Venture investors threw money at the medical technology sector as Covid-19 raged. Now, as the pandemic is easing, at least in many Western markets, VCs are investing even more.
An eye-watering $4bn has been invested in private medtechs between January and June 2021, and the second quarter’s haul of $2.4bn is the largest since the first quarter of 2017. Easy money has been around for a while, and M&A and IPOs deals are getting done at very healthy rates, so backers clearly feel justified in making substantial bets.
The analysis below considers private groups involved in the medical device, diagnostics and digital health arenas; it does not include drug makers.
As with the greatest share price moves among listed medtechs, the pandemic has driven much of the action. Some of the biggest rounds have gone to companies active in telehealth, digital therapies and home treatment, all of which have seen increased uptake under lockdown. Covid-19 diagnostics developers, too, are present and correct.

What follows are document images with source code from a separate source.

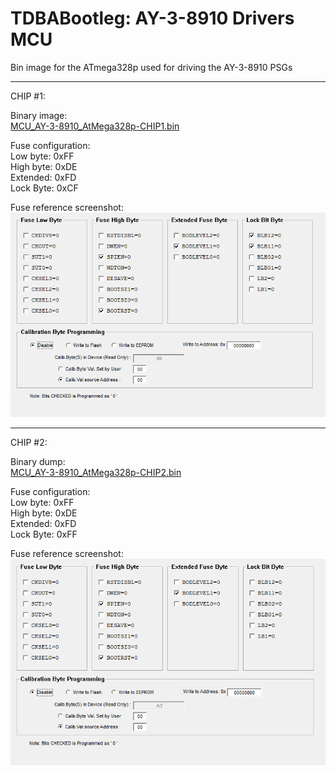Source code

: # TDBABootleg: AY-3-8910 Drivers MCU  
Bin image for the ATmega328p used for driving the AY-3-8910 PSGs  
  
*****************************************
CHIP #1:  
  
Binary image:  
[MCU_AY-3-8910_AtMega328p-CHIP1.bin](https://github.com/ninomegadriver/TDBABootleg/raw/main/MCU_AY-3-8910_Drivers/MCU_AY-3-8910_AtMega328p-CHIP1.bin)  
  
Fuse configuration:  
Low byte: 0xFF  
High byte: 0xDE  
Extended: 0xFD  
Lock Byte: 0xCF  
  
Fuse reference screenshot:  
![Atmega328p %1](https://github.com/ninomegadriver/TDBABootleg/blob/main/MCU_AY-3-8910_Drivers/MCU_AY-3-8910_AtMega328p-CHIP1-Fuses.png?raw=true)  
  
****************************************  
CHIP #2:  
  
Binary dump:  
[MCU_AY-3-8910_AtMega328p-CHIP2.bin](https://github.com/ninomegadriver/TDBABootleg/raw/main/MCU_AY-3-8910_Drivers/MCU_AY-3-8910_AtMega328p-CHIP2.bin)  
  
Fuse configuration:  
Low byte: 0xFF  
High byte: 0xDE  
Extended: 0xFD  
Lock Byte: 0xFF  
  
Fuse reference screenshot:  
![Atmega328p %1](https://github.com/ninomegadriver/TDBABootleg/blob/main/MCU_AY-3-8910_Drivers/MCU_AY-3-8910_AtMega328p-CHIP2-Fuses.png?raw=true)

Telehealth companies such as the Swedish company Kry, which does business in the UK and US as Livi, and Zocdoc, all of which facilitate virtual doctors appointments and electronic prescriptions. Wuxi and Binx have both developed tests for Covid-19, and Color straddles telehealth and testing, having developed its own Covid-19 diagnostics and offering a tech to schedule these, and other, tests.
|Top 10 VC rounds of H1 2021|
|Jun 28||CMR Surgical||600||Series D||Robotic surgery|
|Apr 27||Livi/Kry||316||Series D||Telehealth|
|Jun 23||Quanta||245||Series D||Home dialysis|
|Jan 4||Color||167||Series D||Telehealth|
|Feb 23||Wuxi Diagnostics||150||Series B||In vitro diagnostics|
|Apr 13||Cequr||115||Series C||Diabetic care|
|May 26||Akili Interactive Labs||110||Series D||Digital health|
|Feb 16||Mainstay Medical||108||Series D||Neurology|
|May 27||Binx Health||104||Series E||In vitro diagnostics|
|Source: Evaluate Medtech.|
There are also signs that VCs have their eyes on the post-Covid-19 era. One of the last rounds of the first half was also the biggest: the UK-based robotic surgery company CMR Surgical, a unicorn since 2019, scored a £425m ($600m) series D, which it will use to increase sales fo Versius, its system to aid soft tissue procedures.
Around 1,000 or so procedures have so far been carried out with Versius. Most have been gynaecological, particularly hysterectomies, or colorectal. The machine is on sale in Europe, Australia, India and the Middle East, and US approval could come this year. taking share from the market leader, Intuitive Surgical, will be no easy task, but VCs clearly have faith.
This is unlikely to be the last time CMR appears in these rankings. The group intends to stay private for some time yet, so its backers, who include Softbank, Ally Bridge Group and GE Healthcare, will have to wait a little longer for a return.
Of course, these biggest rounds are not going to start-ups; the companies in the top 10 are an average of 10 years old. And the overall trend in the sector to larger, later rounds has reached a new pitch.
64 venture deals were done in the first half, pushing the average round size to an unprecedented $62.5m. The same trends that exist in medtech are also at play in biotech, but even that sector cannot match medical devices: the average deal size in biotech was around $50m in the second quarter.
Only nine rounds in the first half of this year were series A, and just three were seed capital. For the true start-ups the financing climate is not nearly as rosy as it might first appear.